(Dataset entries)
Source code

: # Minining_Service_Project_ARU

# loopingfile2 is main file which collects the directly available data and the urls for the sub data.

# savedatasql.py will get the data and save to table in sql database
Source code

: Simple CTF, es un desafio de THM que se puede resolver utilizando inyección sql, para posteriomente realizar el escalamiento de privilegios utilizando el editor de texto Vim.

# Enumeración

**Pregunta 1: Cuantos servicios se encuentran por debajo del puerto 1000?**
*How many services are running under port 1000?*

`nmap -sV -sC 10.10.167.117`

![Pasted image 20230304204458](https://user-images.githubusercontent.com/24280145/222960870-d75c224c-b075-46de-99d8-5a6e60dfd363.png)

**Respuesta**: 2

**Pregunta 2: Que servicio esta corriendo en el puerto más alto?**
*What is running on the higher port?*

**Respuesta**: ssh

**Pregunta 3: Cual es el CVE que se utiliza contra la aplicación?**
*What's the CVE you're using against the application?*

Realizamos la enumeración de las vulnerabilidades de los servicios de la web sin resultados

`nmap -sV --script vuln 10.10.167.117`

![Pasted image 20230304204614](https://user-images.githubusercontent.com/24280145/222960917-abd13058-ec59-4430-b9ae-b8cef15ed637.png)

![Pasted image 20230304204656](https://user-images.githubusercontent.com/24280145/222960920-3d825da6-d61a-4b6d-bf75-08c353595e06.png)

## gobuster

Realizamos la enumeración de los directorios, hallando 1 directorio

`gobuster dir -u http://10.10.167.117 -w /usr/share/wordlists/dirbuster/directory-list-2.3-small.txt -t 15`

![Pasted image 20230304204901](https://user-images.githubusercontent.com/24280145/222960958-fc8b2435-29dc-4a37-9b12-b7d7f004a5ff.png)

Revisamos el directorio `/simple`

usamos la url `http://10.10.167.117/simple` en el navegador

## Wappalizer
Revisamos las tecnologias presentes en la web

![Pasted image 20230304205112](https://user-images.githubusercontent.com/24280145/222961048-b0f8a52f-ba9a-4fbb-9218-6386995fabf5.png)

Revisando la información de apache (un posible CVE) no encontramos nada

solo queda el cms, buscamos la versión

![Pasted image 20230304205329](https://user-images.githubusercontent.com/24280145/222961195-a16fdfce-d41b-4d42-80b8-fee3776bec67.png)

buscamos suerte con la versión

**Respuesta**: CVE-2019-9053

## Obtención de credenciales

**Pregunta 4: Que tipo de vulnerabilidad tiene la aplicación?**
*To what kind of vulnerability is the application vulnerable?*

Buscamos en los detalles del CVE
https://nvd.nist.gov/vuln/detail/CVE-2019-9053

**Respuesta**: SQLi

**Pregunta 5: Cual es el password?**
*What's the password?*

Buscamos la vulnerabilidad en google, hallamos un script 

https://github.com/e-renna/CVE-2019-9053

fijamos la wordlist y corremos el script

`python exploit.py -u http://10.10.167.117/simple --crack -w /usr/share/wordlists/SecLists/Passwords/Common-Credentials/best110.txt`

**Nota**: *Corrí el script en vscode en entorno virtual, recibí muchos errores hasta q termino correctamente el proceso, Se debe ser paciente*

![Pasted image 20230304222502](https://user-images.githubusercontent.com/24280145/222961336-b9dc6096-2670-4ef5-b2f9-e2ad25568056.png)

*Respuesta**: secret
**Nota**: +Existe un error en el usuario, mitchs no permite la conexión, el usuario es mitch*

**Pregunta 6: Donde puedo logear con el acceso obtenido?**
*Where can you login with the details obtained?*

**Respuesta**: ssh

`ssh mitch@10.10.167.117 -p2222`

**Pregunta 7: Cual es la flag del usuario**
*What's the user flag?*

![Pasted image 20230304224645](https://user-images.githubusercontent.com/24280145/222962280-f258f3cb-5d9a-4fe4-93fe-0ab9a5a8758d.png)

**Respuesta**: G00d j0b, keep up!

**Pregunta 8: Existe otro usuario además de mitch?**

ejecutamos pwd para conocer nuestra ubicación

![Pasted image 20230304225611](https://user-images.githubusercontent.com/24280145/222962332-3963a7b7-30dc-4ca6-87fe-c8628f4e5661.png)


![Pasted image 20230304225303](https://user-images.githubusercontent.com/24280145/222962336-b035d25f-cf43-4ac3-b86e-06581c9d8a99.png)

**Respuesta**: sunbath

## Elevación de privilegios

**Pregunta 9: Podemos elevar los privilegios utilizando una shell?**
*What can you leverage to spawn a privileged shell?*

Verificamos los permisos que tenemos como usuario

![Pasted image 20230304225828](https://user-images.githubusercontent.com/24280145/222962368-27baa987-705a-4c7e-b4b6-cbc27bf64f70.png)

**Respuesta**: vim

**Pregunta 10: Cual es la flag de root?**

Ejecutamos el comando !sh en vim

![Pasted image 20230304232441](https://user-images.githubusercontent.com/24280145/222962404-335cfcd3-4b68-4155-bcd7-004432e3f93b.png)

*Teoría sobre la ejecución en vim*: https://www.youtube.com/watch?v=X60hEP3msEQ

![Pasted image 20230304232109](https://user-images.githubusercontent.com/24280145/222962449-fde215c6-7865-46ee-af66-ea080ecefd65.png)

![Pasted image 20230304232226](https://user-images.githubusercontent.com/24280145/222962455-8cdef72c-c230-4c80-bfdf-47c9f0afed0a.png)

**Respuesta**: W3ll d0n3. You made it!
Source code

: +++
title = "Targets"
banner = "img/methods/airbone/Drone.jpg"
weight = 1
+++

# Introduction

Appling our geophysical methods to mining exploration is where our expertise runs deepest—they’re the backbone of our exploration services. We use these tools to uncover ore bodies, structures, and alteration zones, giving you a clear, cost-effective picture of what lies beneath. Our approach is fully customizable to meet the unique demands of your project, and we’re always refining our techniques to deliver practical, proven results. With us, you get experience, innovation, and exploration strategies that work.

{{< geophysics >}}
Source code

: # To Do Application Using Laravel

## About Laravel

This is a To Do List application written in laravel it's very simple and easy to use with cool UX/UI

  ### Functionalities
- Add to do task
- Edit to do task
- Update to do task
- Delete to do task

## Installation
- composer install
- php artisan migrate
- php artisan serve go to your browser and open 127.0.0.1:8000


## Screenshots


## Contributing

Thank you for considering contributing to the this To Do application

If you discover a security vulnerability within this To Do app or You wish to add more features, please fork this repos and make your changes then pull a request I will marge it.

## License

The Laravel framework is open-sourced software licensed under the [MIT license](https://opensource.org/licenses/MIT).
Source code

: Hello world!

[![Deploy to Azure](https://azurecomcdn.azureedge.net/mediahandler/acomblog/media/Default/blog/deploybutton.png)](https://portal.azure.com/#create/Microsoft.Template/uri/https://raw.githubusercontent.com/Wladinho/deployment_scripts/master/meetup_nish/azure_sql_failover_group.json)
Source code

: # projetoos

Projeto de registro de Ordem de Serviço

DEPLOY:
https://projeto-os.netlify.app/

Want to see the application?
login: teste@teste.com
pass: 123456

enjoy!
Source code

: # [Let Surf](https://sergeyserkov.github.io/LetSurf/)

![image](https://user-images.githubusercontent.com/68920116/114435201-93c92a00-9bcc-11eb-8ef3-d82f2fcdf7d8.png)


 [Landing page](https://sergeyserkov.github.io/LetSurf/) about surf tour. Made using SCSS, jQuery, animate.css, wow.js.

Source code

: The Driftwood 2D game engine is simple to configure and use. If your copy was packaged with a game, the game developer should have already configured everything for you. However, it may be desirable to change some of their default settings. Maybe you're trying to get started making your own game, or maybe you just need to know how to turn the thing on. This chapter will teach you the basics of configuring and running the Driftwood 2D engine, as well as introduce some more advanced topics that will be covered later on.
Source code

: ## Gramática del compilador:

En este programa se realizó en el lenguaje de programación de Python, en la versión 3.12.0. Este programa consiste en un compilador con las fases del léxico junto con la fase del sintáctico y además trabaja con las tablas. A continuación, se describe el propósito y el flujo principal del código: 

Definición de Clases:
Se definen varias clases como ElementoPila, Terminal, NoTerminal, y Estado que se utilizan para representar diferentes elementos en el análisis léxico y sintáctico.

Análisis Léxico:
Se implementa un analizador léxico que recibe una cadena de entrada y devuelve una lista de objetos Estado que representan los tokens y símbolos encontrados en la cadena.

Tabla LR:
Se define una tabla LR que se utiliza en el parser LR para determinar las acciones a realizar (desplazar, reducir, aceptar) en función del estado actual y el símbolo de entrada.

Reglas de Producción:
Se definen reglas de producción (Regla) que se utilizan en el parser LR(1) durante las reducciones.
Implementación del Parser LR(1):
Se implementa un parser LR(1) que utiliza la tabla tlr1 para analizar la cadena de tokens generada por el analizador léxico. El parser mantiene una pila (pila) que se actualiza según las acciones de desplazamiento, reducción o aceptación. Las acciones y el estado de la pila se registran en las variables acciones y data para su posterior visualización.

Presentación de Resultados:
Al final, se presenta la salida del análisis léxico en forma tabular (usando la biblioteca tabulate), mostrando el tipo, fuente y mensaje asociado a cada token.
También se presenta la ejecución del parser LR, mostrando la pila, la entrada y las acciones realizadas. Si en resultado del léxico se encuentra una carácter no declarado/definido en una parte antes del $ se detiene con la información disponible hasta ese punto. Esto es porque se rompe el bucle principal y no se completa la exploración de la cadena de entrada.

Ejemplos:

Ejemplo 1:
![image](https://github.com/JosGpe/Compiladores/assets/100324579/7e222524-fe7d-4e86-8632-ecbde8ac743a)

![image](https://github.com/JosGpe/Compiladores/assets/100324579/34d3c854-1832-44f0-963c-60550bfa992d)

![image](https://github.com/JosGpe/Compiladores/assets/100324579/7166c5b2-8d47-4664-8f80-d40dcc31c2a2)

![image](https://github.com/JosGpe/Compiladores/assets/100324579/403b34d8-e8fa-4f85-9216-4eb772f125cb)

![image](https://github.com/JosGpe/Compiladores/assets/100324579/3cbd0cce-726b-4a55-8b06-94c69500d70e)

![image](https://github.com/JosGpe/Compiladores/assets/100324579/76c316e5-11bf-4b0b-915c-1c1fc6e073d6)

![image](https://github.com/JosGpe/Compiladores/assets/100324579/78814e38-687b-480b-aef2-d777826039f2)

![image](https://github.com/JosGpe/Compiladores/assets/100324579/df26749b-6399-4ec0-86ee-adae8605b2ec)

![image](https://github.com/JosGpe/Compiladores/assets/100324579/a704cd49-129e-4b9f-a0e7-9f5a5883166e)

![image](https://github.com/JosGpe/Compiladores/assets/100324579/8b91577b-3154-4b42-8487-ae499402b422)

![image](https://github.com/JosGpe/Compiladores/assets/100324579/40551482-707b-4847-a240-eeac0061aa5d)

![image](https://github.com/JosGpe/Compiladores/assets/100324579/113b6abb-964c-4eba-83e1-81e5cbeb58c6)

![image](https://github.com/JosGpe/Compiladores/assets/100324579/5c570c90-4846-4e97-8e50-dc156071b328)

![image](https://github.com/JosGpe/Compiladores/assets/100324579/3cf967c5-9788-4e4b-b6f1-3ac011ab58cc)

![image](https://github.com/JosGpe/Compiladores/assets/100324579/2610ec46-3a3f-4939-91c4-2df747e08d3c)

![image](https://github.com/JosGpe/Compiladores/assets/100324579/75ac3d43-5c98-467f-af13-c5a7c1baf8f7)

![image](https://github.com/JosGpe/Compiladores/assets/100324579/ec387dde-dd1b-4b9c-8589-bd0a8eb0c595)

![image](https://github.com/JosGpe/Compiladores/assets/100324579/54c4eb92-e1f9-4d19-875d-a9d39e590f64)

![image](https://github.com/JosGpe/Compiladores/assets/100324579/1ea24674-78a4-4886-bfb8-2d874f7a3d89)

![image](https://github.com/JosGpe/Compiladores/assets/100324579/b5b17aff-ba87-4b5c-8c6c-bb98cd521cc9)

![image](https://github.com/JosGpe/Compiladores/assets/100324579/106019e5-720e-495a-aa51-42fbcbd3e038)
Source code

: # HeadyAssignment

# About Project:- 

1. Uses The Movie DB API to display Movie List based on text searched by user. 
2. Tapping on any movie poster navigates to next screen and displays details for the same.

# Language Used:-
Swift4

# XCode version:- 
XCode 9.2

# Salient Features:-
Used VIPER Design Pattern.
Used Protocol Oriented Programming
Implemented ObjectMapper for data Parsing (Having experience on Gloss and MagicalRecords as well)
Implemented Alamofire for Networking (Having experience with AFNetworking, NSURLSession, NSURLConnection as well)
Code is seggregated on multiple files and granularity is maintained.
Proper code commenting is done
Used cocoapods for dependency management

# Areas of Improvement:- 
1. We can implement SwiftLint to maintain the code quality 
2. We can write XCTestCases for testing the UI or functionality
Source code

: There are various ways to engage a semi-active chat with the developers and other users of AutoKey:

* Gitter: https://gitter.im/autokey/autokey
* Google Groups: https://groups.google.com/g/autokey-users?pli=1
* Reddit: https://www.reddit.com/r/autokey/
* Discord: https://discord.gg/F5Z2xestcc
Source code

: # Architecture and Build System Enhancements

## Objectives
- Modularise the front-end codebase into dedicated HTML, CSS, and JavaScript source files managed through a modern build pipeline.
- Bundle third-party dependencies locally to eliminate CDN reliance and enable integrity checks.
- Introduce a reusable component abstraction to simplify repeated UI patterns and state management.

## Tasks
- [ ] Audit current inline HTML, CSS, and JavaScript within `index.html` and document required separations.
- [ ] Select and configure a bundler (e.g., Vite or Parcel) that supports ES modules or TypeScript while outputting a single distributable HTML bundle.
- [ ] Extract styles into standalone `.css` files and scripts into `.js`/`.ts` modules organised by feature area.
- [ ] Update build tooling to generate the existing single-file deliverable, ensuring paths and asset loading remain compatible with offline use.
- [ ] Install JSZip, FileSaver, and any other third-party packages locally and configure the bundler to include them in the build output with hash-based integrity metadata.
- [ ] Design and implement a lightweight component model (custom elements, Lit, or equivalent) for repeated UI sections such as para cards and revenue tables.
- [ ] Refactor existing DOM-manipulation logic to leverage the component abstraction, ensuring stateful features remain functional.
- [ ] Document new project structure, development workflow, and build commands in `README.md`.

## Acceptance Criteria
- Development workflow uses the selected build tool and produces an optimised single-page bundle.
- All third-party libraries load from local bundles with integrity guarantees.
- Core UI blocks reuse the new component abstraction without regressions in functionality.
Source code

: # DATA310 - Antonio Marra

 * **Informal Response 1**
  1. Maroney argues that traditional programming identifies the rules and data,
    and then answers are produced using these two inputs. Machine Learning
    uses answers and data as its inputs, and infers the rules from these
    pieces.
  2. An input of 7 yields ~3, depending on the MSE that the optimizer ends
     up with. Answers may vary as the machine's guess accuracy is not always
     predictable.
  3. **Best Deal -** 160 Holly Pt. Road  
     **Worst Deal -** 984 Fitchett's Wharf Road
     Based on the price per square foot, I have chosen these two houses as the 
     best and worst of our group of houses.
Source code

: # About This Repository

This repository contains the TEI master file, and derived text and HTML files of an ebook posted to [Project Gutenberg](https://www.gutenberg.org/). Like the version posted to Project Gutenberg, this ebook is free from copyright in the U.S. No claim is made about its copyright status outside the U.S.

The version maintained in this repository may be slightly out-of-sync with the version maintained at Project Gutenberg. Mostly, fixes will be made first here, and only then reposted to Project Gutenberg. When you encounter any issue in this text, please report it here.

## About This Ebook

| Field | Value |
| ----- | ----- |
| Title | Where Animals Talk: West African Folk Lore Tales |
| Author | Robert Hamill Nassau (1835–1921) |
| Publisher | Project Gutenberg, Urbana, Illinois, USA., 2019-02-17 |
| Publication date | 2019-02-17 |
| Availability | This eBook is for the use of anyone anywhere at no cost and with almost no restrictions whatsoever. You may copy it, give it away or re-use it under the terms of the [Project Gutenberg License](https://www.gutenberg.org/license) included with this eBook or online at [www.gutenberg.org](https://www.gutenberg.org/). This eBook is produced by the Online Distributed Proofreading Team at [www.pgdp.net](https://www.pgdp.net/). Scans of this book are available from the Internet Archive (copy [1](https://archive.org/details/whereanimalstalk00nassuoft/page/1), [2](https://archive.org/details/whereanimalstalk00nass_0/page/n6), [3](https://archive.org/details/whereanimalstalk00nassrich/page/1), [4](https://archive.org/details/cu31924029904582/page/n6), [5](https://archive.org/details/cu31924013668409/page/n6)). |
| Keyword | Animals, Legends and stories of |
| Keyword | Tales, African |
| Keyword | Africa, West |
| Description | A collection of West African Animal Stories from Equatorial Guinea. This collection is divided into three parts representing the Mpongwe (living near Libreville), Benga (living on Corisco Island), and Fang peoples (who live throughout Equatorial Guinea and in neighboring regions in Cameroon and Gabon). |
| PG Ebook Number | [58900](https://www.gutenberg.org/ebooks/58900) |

_How to complete this task_
Using the records above, copy word for word the line with "- Delete to do task", the line with "En este programa", and every line between them.

_Response to this task_
- Delete to do task

## Installation
- composer install
- php artisan migrate
- php artisan serve go to your browser and open 127.0.0.1:8000


## Screenshots


## Contributing

Thank you for considering contributing to the this To Do application

If you discover a security vulnerability within this To Do app or You wish to add more features, please fork this repos and make your changes then pull a request I will marge it.

## License

The Laravel framework is open-sourced software licensed under the [MIT license](https://opensource.org/licenses/MIT).
Source code

: Hello world!

[![Deploy to Azure](https://azurecomcdn.azureedge.net/mediahandler/acomblog/media/Default/blog/deploybutton.png)](https://portal.azure.com/#create/Microsoft.Template/uri/https://raw.githubusercontent.com/Wladinho/deployment_scripts/master/meetup_nish/azure_sql_failover_group.json)
Source code

: # projetoos

Projeto de registro de Ordem de Serviço

DEPLOY:
https://projeto-os.netlify.app/

Want to see the application?
login: teste@teste.com
pass: 123456

enjoy!
Source code

: # [Let Surf](https://sergeyserkov.github.io/LetSurf/)

![image](https://user-images.githubusercontent.com/68920116/114435201-93c92a00-9bcc-11eb-8ef3-d82f2fcdf7d8.png)


 [Landing page](https://sergeyserkov.github.io/LetSurf/) about surf tour. Made using SCSS, jQuery, animate.css, wow.js.

Source code

: The Driftwood 2D game engine is simple to configure and use. If your copy was packaged with a game, the game developer should have already configured everything for you. However, it may be desirable to change some of their default settings. Maybe you're trying to get started making your own game, or maybe you just need to know how to turn the thing on. This chapter will teach you the basics of configuring and running the Driftwood 2D engine, as well as introduce some more advanced topics that will be covered later on.
Source code

: ## Gramática del compilador:

En este programa se realizó en el lenguaje de programación de Python, en la versión 3.12.0. Este programa consiste en un compilador con las fases del léxico junto con la fase del sintáctico y además trabaja con las tablas. A continuación, se describe el propósito y el flujo principal del código: 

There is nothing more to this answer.